• Problem
Apart from the pictures, every record here must be copied word for word.

• Records provided
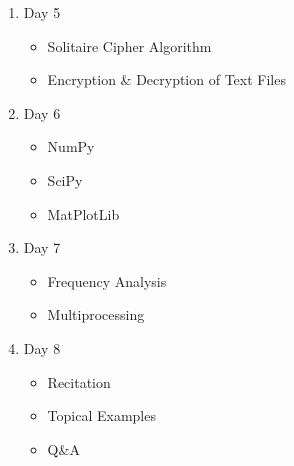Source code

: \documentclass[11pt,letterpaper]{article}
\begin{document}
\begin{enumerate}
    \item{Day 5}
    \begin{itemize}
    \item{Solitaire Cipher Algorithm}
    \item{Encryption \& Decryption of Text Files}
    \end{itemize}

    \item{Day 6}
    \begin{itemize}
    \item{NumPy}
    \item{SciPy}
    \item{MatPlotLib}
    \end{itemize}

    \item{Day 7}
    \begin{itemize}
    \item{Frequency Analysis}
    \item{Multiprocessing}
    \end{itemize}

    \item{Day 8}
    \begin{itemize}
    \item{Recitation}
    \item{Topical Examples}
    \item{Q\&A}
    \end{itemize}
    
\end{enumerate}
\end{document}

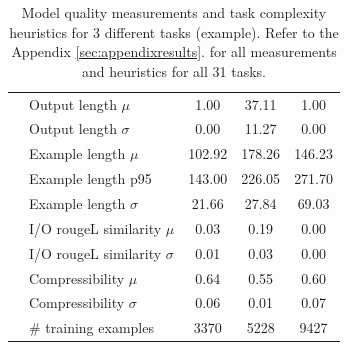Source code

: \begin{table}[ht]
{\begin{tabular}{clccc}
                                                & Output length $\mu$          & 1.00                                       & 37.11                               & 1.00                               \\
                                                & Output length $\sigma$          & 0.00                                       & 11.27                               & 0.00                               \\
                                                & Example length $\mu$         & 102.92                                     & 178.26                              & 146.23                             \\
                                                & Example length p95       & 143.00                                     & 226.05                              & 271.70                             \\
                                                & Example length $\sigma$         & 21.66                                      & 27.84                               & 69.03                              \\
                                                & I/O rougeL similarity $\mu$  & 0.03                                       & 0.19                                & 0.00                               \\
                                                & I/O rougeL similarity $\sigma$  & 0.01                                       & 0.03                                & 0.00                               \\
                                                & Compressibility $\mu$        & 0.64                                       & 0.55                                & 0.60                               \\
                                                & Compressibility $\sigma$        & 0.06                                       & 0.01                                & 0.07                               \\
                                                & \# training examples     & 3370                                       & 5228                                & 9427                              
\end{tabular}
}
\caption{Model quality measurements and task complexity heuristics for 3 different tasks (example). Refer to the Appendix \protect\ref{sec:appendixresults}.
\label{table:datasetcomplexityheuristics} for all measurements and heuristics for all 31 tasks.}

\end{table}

• Result of this exercise
Source code

: \documentclass[11pt,letterpaper]{article}
\begin{document}
\begin{enumerate}
    \item{Day 5}
    \begin{itemize}
    \item{Solitaire Cipher Algorithm}
    \item{Encryption \& Decryption of Text Files}
    \end{itemize}

    \item{Day 6}
    \begin{itemize}
    \item{NumPy}
    \item{SciPy}
    \item{MatPlotLib}
    \end{itemize}

    \item{Day 7}
    \begin{itemize}
    \item{Frequency Analysis}
    \item{Multiprocessing}
    \end{itemize}

    \item{Day 8}
    \begin{itemize}
    \item{Recitation}
    \item{Topical Examples}
    \item{Q\&A}
    \end{itemize}
    
\end{enumerate}
\end{document}

Source code

: \begin{table}[ht]
{\begin{tabular}{clccc}
                                                & Output length $\mu$          & 1.00                                       & 37.11                               & 1.00                               \\
                                                & Output length $\sigma$          & 0.00                                       & 11.27                               & 0.00                               \\
                                                & Example length $\mu$         & 102.92                                     & 178.26                              & 146.23                             \\
                                                & Example length p95       & 143.00                                     & 226.05                              & 271.70                             \\
                                                & Example length $\sigma$         & 21.66                                      & 27.84                               & 69.03                              \\
                                                & I/O rougeL similarity $\mu$  & 0.03                                       & 0.19                                & 0.00                               \\
                                                & I/O rougeL similarity $\sigma$  & 0.01                                       & 0.03                                & 0.00                               \\
                                                & Compressibility $\mu$        & 0.64                                       & 0.55                                & 0.60                               \\
                                                & Compressibility $\sigma$        & 0.06                                       & 0.01                                & 0.07                               \\
                                                & \# training examples     & 3370                                       & 5228                                & 9427                              
\end{tabular}
}
\caption{Model quality measurements and task complexity heuristics for 3 different tasks (example). Refer to the Appendix \protect\ref{sec:appendixresults}.
\label{table:datasetcomplexityheuristics} for all measurements and heuristics for all 31 tasks.}

\end{table}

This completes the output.